Whatever the reason for the blowback, this intimate disaster drama — depicting the saga of five people trapped on a World Trade Center elevator during 9/11 — has already been scourged from one end of the internet to the other. Seems that our popular culture — at least the slice of it prone to internet rants — isn’t particularly interested in 9/11′s band of fictional heroes.
Which is just fine. After all, as terrible as the tragedy was, the real events of September 11, 2001 gave us plenty of real heroes to consider.
Tom Rinaldi chronicled one in his book The Red Bandanna: A Life, A Choice, A Legacy. It’s the story of Welles Crowther, and the book takes its name from the red bandanna Welles always carried with him — even as a buttoned-down equities trader working in the World Trade Center’s South Tower.
Welles saw his father wrap a comb in a bandanna before they went to church. When Welles was 6, his dad gave him his first red bandanna — explaining that a white handkerchief was “for show,” the red bandanna “for blow.” From then on, Welles carried a red bandanna everywhere, tying it around his head while playing lacrosse for Boston College.
And during 9/11, when most everyone in the South Tower was moving down the stairs, Welles was moving back up — a red bandanna covering his nose and mouth to stave off smoke as he searched for people who needed help.
Some say that Welles helped rescue as many as 18 people that morning, but the 24-year-old couldn’t save himself. His body was later found among those of several firefighters. You can watch ESPN’s moving documentary on Welles on YouTube.

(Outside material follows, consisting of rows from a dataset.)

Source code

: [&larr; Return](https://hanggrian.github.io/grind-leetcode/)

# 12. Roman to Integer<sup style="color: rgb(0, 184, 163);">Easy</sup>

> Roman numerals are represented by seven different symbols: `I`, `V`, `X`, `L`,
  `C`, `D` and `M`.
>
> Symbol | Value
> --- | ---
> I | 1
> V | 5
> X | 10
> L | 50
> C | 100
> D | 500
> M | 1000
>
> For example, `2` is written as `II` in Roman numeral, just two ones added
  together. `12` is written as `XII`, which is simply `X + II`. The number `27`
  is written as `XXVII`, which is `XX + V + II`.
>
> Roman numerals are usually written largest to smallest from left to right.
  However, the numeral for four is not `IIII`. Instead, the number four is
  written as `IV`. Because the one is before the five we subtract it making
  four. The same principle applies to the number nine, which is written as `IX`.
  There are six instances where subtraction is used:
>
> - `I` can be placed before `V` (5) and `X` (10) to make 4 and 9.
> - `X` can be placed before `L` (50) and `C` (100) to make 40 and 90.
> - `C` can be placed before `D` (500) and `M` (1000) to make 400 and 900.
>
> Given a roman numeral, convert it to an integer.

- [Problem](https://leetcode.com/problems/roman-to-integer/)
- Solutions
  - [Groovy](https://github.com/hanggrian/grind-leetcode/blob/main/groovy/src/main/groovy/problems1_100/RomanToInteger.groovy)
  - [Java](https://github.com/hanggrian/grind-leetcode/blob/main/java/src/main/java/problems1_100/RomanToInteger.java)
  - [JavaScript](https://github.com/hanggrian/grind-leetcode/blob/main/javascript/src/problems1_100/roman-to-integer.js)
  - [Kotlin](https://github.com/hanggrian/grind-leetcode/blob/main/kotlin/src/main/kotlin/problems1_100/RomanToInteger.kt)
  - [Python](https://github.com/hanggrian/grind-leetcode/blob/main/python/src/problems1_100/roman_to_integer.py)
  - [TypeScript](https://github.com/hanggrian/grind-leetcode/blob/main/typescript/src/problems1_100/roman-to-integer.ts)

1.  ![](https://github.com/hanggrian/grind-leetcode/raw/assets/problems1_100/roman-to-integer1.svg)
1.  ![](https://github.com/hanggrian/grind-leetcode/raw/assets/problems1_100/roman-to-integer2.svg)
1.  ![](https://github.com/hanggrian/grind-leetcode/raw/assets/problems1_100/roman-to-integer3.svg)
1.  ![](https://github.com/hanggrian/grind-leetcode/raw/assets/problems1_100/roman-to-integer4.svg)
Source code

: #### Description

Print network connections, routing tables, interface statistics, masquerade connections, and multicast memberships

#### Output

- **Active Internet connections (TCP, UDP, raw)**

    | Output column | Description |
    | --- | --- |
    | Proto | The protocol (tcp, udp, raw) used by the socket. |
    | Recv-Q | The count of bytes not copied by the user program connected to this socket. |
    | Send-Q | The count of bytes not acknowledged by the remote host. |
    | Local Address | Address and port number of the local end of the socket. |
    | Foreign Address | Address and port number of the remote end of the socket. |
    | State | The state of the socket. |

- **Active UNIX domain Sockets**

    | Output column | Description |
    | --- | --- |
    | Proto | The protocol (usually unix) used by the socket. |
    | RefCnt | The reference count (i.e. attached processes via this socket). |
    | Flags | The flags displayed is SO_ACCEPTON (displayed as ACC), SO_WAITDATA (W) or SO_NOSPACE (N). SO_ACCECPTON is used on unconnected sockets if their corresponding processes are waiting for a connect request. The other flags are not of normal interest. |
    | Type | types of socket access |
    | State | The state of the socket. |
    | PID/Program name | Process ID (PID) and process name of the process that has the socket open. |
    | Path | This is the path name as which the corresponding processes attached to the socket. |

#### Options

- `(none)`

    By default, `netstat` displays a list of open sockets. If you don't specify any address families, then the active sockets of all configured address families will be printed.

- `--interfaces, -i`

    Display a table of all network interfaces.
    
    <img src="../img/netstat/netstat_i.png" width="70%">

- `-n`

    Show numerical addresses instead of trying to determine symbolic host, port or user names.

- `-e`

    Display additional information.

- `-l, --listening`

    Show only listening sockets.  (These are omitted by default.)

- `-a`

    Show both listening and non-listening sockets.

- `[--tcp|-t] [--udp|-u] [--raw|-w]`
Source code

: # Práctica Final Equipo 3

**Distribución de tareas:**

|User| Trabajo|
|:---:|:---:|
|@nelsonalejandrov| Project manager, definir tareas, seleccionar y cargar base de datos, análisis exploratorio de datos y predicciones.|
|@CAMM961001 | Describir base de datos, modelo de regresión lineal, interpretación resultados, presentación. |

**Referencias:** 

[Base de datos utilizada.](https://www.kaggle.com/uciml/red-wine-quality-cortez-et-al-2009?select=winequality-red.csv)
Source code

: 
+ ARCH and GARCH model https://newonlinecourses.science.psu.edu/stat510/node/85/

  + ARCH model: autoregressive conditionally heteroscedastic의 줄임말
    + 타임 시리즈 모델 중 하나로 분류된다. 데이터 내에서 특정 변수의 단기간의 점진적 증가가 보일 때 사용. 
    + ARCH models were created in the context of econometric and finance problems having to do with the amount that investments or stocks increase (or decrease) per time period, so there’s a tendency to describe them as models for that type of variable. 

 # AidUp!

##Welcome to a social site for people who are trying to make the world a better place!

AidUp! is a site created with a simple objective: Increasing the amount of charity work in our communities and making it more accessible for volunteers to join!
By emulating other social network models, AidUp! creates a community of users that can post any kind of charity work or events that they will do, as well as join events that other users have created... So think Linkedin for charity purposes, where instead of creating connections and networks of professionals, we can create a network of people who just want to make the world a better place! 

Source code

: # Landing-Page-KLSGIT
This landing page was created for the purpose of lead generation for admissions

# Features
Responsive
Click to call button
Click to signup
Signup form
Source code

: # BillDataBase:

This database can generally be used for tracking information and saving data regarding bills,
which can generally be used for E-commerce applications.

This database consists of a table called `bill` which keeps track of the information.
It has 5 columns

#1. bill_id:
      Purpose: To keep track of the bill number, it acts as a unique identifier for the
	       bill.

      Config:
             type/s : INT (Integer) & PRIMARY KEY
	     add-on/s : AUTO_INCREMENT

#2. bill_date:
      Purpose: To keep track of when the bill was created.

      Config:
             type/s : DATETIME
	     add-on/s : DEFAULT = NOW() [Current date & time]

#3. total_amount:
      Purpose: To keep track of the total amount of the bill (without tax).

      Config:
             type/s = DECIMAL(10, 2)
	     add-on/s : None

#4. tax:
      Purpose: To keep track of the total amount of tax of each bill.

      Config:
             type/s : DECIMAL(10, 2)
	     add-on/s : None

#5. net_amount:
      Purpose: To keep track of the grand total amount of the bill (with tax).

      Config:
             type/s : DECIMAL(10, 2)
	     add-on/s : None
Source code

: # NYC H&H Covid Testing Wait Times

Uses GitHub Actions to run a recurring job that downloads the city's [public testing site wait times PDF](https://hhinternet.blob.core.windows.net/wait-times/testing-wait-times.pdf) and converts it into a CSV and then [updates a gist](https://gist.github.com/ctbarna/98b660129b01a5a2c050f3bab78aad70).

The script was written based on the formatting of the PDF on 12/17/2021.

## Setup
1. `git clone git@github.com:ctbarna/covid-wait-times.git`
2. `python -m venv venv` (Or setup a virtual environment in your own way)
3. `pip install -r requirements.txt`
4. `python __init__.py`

When the North Tower was hit, the Port Authority told folks in the South Tower to stay put. Rick Rescorla, who’d earned a Silver Star in Vietnam, was head of corporate security for Morgan Stanley in the South Tower: He decided to order an evacuation anyway, and his quick decision saved the lives of more than 2,700 people. During the evacuation, according to The Washington Post, Rescorla sang “God Bless America” and “Men of Harlech” over a bullhorn, encouraging evacuees to stay calm. He died that day looking for survivors. He was last seen on the tenth floor.